“Last year, our revenues were £16 million. This year, Mail Online is very close to breaking even on revenues of a little over £25 million,” site publisher revealed to investment analysts at owner DMGT’s investor day on Wednesday.
Back in November, DMGT CEO Martin Morgan had told those same analysts Mail Online was merely “an early-stage business” that would not turn a profit until well in to 2013.
But Clarke on Wednesday said the site would turn an operating profit on a monthly basis this coming July. Next year, he is forecasting 2013 revenues of £45 million. “Within five years, we predict they will be over £100 million a year,” he said.
Most news sites see digital revenue growth. But few are seeing their digital operations turn an actual profit in isolation.
But Mail Online is also a low-cost and lightweight beast to feed. It has motored on its U.S. growth but employs just 35 journalists at its LA showbiz and New York news bureaus. All in all, Mail Online has cost just £25 million to build, Clarke revealed. “Relatively speaking, we have invested very little money,” CEO Morgan added.
Mail Online’s DMGT stablemate, the troubled regional newspaper publisher Northcliffe, also turned a digital profit in March this year, its CEO Steve Auckland said at Wednesday’s investor day. Magazine publisher Future saw its first digital profit in the first half of 2011.
“It’s sometimes said that Mail Online ‘chases clicks’,” Clarke said. “We do but not on Google or Drudge – You can’t build a business around them.
“Our referrals are organic, a one-off referral won’t make people come back time and time again.
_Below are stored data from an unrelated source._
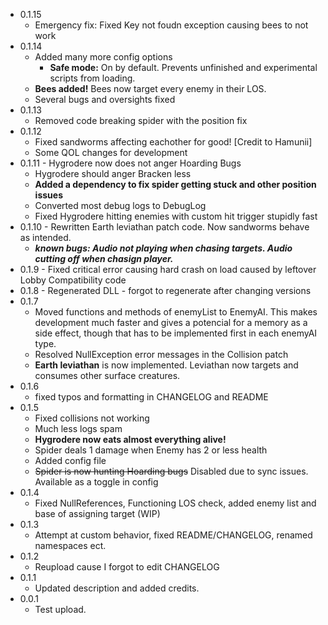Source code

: - 0.1.15
	- Emergency fix: Fixed Key not foudn exception causing bees to not work  
- 0.1.14
	- Added many more config options
		- **Safe mode:** On by default. Prevents unfinished and experimental scripts from loading.
	- **Bees added!** Bees now target every enemy in their LOS.
	- Several bugs and oversights fixed
- 0.1.13
	- Removed code breaking spider with the position fix
- 0.1.12
	- Fixed sandworms affecting eachother for good! [Credit to Hamunii]
	- Some QOL changes for development
- 0.1.11 - Hygrodere now does not anger Hoarding Bugs
	- Hygrodere should anger Bracken less
	- **Added a dependency to fix spider getting stuck and other position issues**
	- Converted most debug logs to DebugLog
	- Fixed Hygrodere hitting enemies with custom hit trigger stupidly fast
- 0.1.10 - Rewritten Earth leviathan patch code. Now sandworms behave as intended.
	- ***known bugs: Audio not playing when chasing targets. Audio cutting off when chasign player.***
- 0.1.9 - Fixed critical error causing hard crash on load caused by leftover Lobby Compatibility code
- 0.1.8 - Regenerated DLL - forgot to regenerate after changing versions
- 0.1.7
	- Moved functions and methods of enemyList to EnemyAI. This makes development much faster and gives a potencial for a memory as a side effect, though that has to be implemented first in each enemyAI type.
	- Resolved NullException error messages in the Collision patch
	- **Earth leviathan** is now implemented. Leviathan now targets and consumes other surface creatures.
- 0.1.6
	- fixed typos and formatting in CHANGELOG and README
- 0.1.5
	- Fixed collisions not working
	- Much less logs spam
	- **Hygrodere now eats almost everything alive!**
	- Spider deals 1 damage when Enemy has 2 or less health
	- Added config file
	- ~~Spider is now hunting Hoarding bugs~~ Disabled due to sync issues. Available as a toggle in config
- 0.1.4
	- Fixed NullReferences, Functioning LOS check, added enemy list and base of assigning target (WIP)
- 0.1.3
	- Attempt at custom behavior, fixed README/CHANGELOG, renamed namespaces ect.
- 0.1.2
	- Reupload cause I forgot to edit CHANGELOG
- 0.1.1
	- Updated description and added credits.
- 0.0.1
	- Test upload.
The stories which do make people click are those on our homepages; it’s those people addicted to the homepages who drive our growth.
“Many in the newspaper business believed paywalls were the only viable future for the newspaper business – we didn’t think that then and don’t think it now.”
Clarke derided the “ever more desperate debates about how they (publishers) survive online”, saying his site had to achieve global scale to remain free.